Data entries:

....

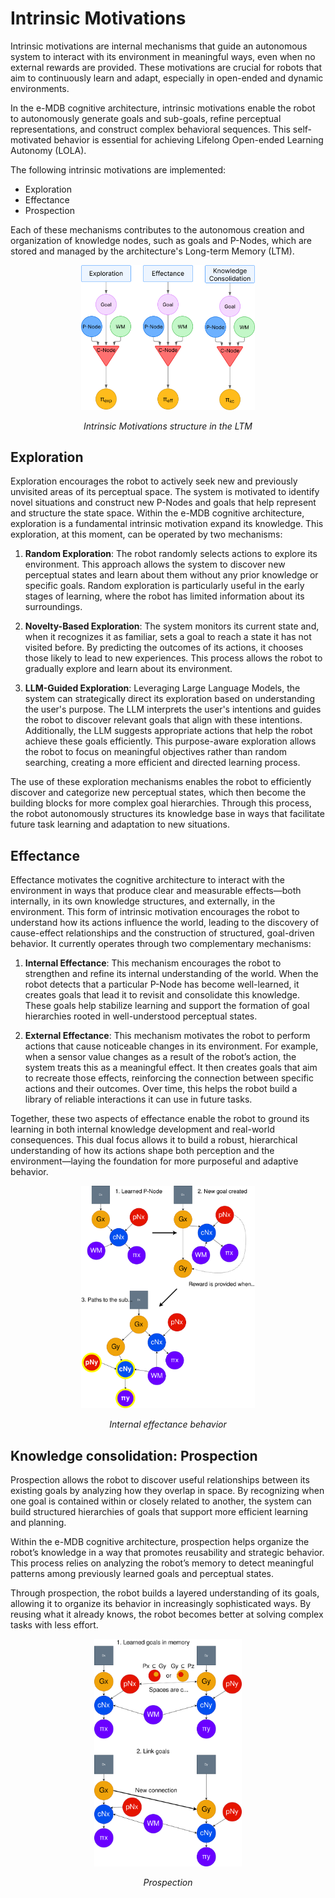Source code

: # Intrinsic Motivations

Intrinsic motivations are internal mechanisms that guide an autonomous system to interact with its environment in meaningful ways, even when no external rewards are provided. These motivations are crucial for robots that aim to continuously learn and adapt, especially in open-ended and dynamic environments.

In the e-MDB cognitive architecture, intrinsic motivations enable the robot to autonomously generate goals and sub-goals, refine perceptual representations, and construct complex behavioral sequences. This self-motivated behavior is essential for achieving Lifelong Open-ended Learning Autonomy (LOLA).

The following intrinsic motivations are implemented:

- Exploration
- Effectance
- Prospection

Each of these mechanisms contributes to the autonomous creation and organization of knowledge nodes, such as goals and P-Nodes, which are stored and managed by the architecture's Long-term Memory (LTM).

<div style="width:55%; margin:auto; text-align:center;">

![Intrinsic Motivations structure in the LTM](images/IM-PILLAR.svg)

*Intrinsic Motivations structure in the LTM*
</div>


## Exploration

Exploration encourages the robot to actively seek new and previously unvisited areas of its perceptual space. The system is motivated to identify novel situations and construct new P-Nodes and goals that help represent and structure the state space.
Within the e-MDB cognitive architecture, exploration is a fundamental intrinsic motivation expand its knowledge. This exploration, at this moment, can be operated by two mechanisms:

1. **Random Exploration**: The robot randomly selects actions to explore its environment. This approach allows the system to discover new perceptual states and learn about them without any prior knowledge or specific goals. Random exploration is particularly useful in the early stages of learning, where the robot has limited information about its surroundings.

2. **Novelty-Based Exploration**: The system monitors its current state and, when it recognizes it as familiar, sets a goal to reach a state it has not visited before. By predicting the outcomes of its actions, it chooses those likely to lead to new experiences. This process allows the robot to gradually explore and learn about its environment. 

3. **LLM-Guided Exploration**: Leveraging Large Language Models, the system can strategically direct its exploration based on understanding the user's purpose. The LLM interprets the user's intentions and guides the robot to discover relevant goals that align with these intentions. Additionally, the LLM suggests appropriate actions that help the robot achieve these goals efficiently. This purpose-aware exploration allows the robot to focus on meaningful objectives rather than random searching, creating a more efficient and directed learning process.

The use of these exploration mechanisms enables the robot to efficiently discover and categorize new perceptual states, which then become the building blocks for more complex goal hierarchies. Through this process, the robot autonomously structures its knowledge base in ways that facilitate future task learning and adaptation to new situations.


## Effectance

Effectance motivates the cognitive architecture to interact with the environment in ways that produce clear and measurable effects—both internally, in its own knowledge structures, and externally, in the environment. This form of intrinsic motivation encourages the robot to understand how its actions influence the world, leading to the discovery of cause-effect relationships and the construction of structured, goal-driven behavior. It currently operates through two complementary mechanisms:

1. **Internal Effectance**: This mechanism encourages the robot to strengthen and refine its internal understanding of the world. When the robot detects that a particular P-Node has become well-learned, it creates goals that lead it to revisit and consolidate this knowledge. These goals help stabilize learning and support the formation of goal hierarchies rooted in well-understood perceptual states.

2. **External Effectance**: This mechanism motivates the robot to perform actions that cause noticeable changes in its environment. For example, when a sensor value changes as a result of the robot’s action, the system treats this as a meaningful effect. It then creates goals that aim to recreate those effects, reinforcing the connection between specific actions and their outcomes. Over time, this helps the robot build a library of reliable interactions it can use in future tasks.

Together, these two aspects of effectance enable the robot to ground its learning in both internal knowledge development and real-world consequences. This dual focus allows it to build a robust, hierarchical understanding of how its actions shape both perception and the environment—laying the foundation for more purposeful and adaptive behavior.

<div style="width:55%; margin:auto; text-align:center;">

![Internal Effectance behavior](images/InternalEffectance.svg)

*Internal effectance behavior* 
</div>



## Knowledge consolidation: Prospection

Prospection allows the robot to discover useful relationships between its existing goals by analyzing how they overlap in space. By recognizing when one goal is contained within or closely related to another, the system can build structured hierarchies of goals that support more efficient learning and planning.

Within the e-MDB cognitive architecture, prospection helps organize the robot’s knowledge in a way that promotes reusability and strategic behavior. This process relies on analyzing the robot’s memory to detect meaningful patterns among previously learned goals and perceptual states.

Through prospection, the robot builds a layered understanding of its goals, allowing it to organize its behavior in increasingly sophisticated ways. By reusing what it already knows, the robot becomes better at solving complex tasks with less effort.

<div style="width:47%; margin:auto; text-align:center;">

![Prospection](images/Prospection.svg)

*Prospection*
</div>

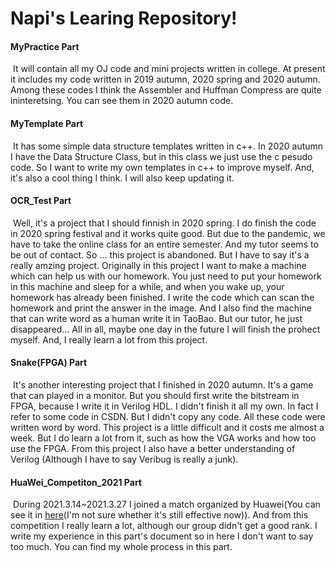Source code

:# Napi's Learing Repository!

#### MyPractice Part

​	It will contain all my OJ code and mini projects written in college. At present it includes my code written in  2019 autumn, 2020 spring and 2020 autumn. Among these codes I think the Assembler and Huffman Compress are quite ininteretsing. You can see them in 2020 autumn code.

#### MyTemplate Part

​	It has some simple data structure templates written in c++. In 2020 autumn I have the Data Structure Class, but in this class we just use the c pesudo code. So I want to write my own templates in c++ to improve myself. And, it's also a cool thing I think. I will also keep updating it.

#### OCR_Test Part

​	Well, it's a project that I should finnish in 2020 spring. I do finish the code in 2020 spring festival and it works quite good. But due to the pandemic, we have to take the online class for an entire semester. And my tutor seems to be out of contact. So ... this project is abandoned. But I have to say it's a really amzing project. Originally in this project I want to make a machine which can help us with our homework. You just need to put your homework in this machine and sleep for a while, and when you wake up, your homework has already been finished. I write the code which can scan the homework and print the answer in the image. And I also find the machine that can write word as a human write it in TaoBao. But our tutor, he just disappeared... All in all, maybe one day in the future I will finish the prohect myself. And, I really learn a lot from this project.

#### Snake(FPGA) Part

​	It's another interesting project that I finished in 2020 autumn. It's a game that can played in a monitor. But you should first write the bitstream in FPGA, because I write it in Verilog HDL. I didn't finish it all my own. In fact I refer to some code in CSDN. But I didn't copy any code. All these code were written word by word. This project is a little difficult and it costs me almost a week. But I do learn a lot from it, such as how the VGA works and how too use the FPGA. From this project I also have a better understanding of Verilog (Although I have to say Veribug is really a junk). 

#### HuaWei_Competiton_2021 Part

​	During 2021.3.14~2021.3.27 I joined a match organized by Huawei(You can see it in [here](https://competition.huaweicloud.com/codecraft2021#introduction)(I'm not sure whether it's still effective now)). And from this competition I really learn a lot, although our group didn't get a good rank. I write my experience in this part's document so in here I don't want to say too much. You can find my whole process in this part.

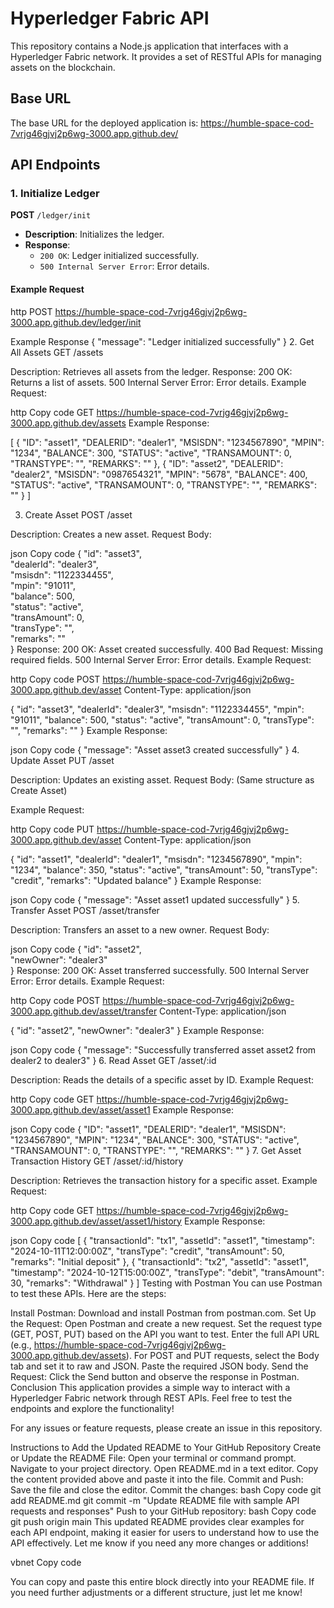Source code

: # Hyperledger Fabric API

This repository contains a Node.js application that interfaces with a Hyperledger Fabric network. It provides a set of RESTful APIs for managing assets on the blockchain.

## Base URL

The base URL for the deployed application is:
https://humble-space-cod-7vrjg46gjvj2p6wg-3000.app.github.dev/


## API Endpoints

### 1. Initialize Ledger

**POST** `/ledger/init`

- **Description**: Initializes the ledger.
- **Response**:
  - `200 OK`: Ledger initialized successfully.
  - `500 Internal Server Error`: Error details.
  
#### Example Request
http
POST https://humble-space-cod-7vrjg46gjvj2p6wg-3000.app.github.dev/ledger/init

Example Response
{
    "message": "Ledger initialized successfully"
}
2. Get All Assets
GET /assets

Description: Retrieves all assets from the ledger.
Response:
200 OK: Returns a list of assets.
500 Internal Server Error: Error details.
Example Request:

http
Copy code
GET https://humble-space-cod-7vrjg46gjvj2p6wg-3000.app.github.dev/assets
Example Response:

[
    {
        "ID": "asset1",
        "DEALERID": "dealer1",
        "MSISDN": "1234567890",
        "MPIN": "1234",
        "BALANCE": 300,
        "STATUS": "active",
        "TRANSAMOUNT": 0,
        "TRANSTYPE": "",
        "REMARKS": ""
    },
    {
        "ID": "asset2",
        "DEALERID": "dealer2",
        "MSISDN": "0987654321",
        "MPIN": "5678",
        "BALANCE": 400,
        "STATUS": "active",
        "TRANSAMOUNT": 0,
        "TRANSTYPE": "",
        "REMARKS": ""
    }
]


3. Create Asset
POST /asset

Description: Creates a new asset.
Request Body:

json
Copy code
{
    "id": "asset3",           
    "dealerId": "dealer3",   
    "msisdn": "1122334455",   
    "mpin": "91011",         
    "balance": 500,          
    "status": "active",      
    "transAmount": 0,        
    "transType": "",         
    "remarks": ""            
}
Response:
200 OK: Asset created successfully.
400 Bad Request: Missing required fields.
500 Internal Server Error: Error details.
Example Request:

http
Copy code
POST https://humble-space-cod-7vrjg46gjvj2p6wg-3000.app.github.dev/asset
Content-Type: application/json

{
    "id": "asset3",
    "dealerId": "dealer3",
    "msisdn": "1122334455",
    "mpin": "91011",
    "balance": 500,
    "status": "active",
    "transAmount": 0,
    "transType": "",
    "remarks": ""
}
Example Response:

json
Copy code
{
    "message": "Asset asset3 created successfully"
}
4. Update Asset
PUT /asset

Description: Updates an existing asset.
Request Body: (Same structure as Create Asset)

Example Request:

http
Copy code
PUT https://humble-space-cod-7vrjg46gjvj2p6wg-3000.app.github.dev/asset
Content-Type: application/json

{
    "id": "asset1",
    "dealerId": "dealer1",
    "msisdn": "1234567890",
    "mpin": "1234",
    "balance": 350,
    "status": "active",
    "transAmount": 50,
    "transType": "credit",
    "remarks": "Updated balance"
}
Example Response:

json
Copy code
{
    "message": "Asset asset1 updated successfully"
}
5. Transfer Asset
POST /asset/transfer

Description: Transfers an asset to a new owner.
Request Body:

json
Copy code
{
    "id": "asset2",           
    "newOwner": "dealer3"    
}
Response:
200 OK: Asset transferred successfully.
500 Internal Server Error: Error details.
Example Request:

http
Copy code
POST https://humble-space-cod-7vrjg46gjvj2p6wg-3000.app.github.dev/asset/transfer
Content-Type: application/json

{
    "id": "asset2",
    "newOwner": "dealer3"
}
Example Response:

json
Copy code
{
    "message": "Successfully transferred asset asset2 from dealer2 to dealer3"
}
6. Read Asset
GET /asset/:id

Description: Reads the details of a specific asset by ID.
Example Request:

http
Copy code
GET https://humble-space-cod-7vrjg46gjvj2p6wg-3000.app.github.dev/asset/asset1
Example Response:

json
Copy code
{
    "ID": "asset1",
    "DEALERID": "dealer1",
    "MSISDN": "1234567890",
    "MPIN": "1234",
    "BALANCE": 300,
    "STATUS": "active",
    "TRANSAMOUNT": 0,
    "TRANSTYPE": "",
    "REMARKS": ""
}
7. Get Asset Transaction History
GET /asset/:id/history

Description: Retrieves the transaction history for a specific asset.
Example Request:

http
Copy code
GET https://humble-space-cod-7vrjg46gjvj2p6wg-3000.app.github.dev/asset/asset1/history
Example Response:

json
Copy code
[
    {
        "transactionId": "tx1",
        "assetId": "asset1",
        "timestamp": "2024-10-11T12:00:00Z",
        "transType": "credit",
        "transAmount": 50,
        "remarks": "Initial deposit"
    },
    {
        "transactionId": "tx2",
        "assetId": "asset1",
        "timestamp": "2024-10-12T15:00:00Z",
        "transType": "debit",
        "transAmount": 30,
        "remarks": "Withdrawal"
    }
]
Testing with Postman
You can use Postman to test these APIs. Here are the steps:

Install Postman: Download and install Postman from postman.com.
Set Up the Request:
Open Postman and create a new request.
Set the request type (GET, POST, PUT) based on the API you want to test.
Enter the full API URL (e.g., https://humble-space-cod-7vrjg46gjvj2p6wg-3000.app.github.dev/assets).
For POST and PUT requests, select the Body tab and set it to raw and JSON. Paste the required JSON body.
Send the Request: Click the Send button and observe the response in Postman.
Conclusion
This application provides a simple way to interact with a Hyperledger Fabric network through REST APIs. Feel free to test the endpoints and explore the functionality!

For any issues or feature requests, please create an issue in this repository.

Instructions to Add the Updated README to Your GitHub Repository
Create or Update the README File:
Open your terminal or command prompt.
Navigate to your project directory.
Open README.md in a text editor.
Copy the content provided above and paste it into the file.
Commit and Push:
Save the file and close the editor.
Commit the changes:
bash
Copy code
git add README.md
git commit -m "Update README file with sample API requests and responses"
Push to your GitHub repository:
bash
Copy code
git push origin main
This updated README provides clear examples for each API endpoint, making it easier for users to understand how to use the API effectively. Let me know if you need any more changes or additions!

vbnet
Copy code

You can copy and paste this entire block directly into your README file. If you need further adjustments or a different structure, just let me know!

....

■ **Exercise aim**
Copy exactly, and copy nothing else: the lines from the start of the data above through the line that holds "- Prospection". The pictures stay out.

■ **Task solution**
Source code

: # Intrinsic Motivations

Intrinsic motivations are internal mechanisms that guide an autonomous system to interact with its environment in meaningful ways, even when no external rewards are provided. These motivations are crucial for robots that aim to continuously learn and adapt, especially in open-ended and dynamic environments.

In the e-MDB cognitive architecture, intrinsic motivations enable the robot to autonomously generate goals and sub-goals, refine perceptual representations, and construct complex behavioral sequences. This self-motivated behavior is essential for achieving Lifelong Open-ended Learning Autonomy (LOLA).

The following intrinsic motivations are implemented:

- Exploration
- Effectance
- Prospection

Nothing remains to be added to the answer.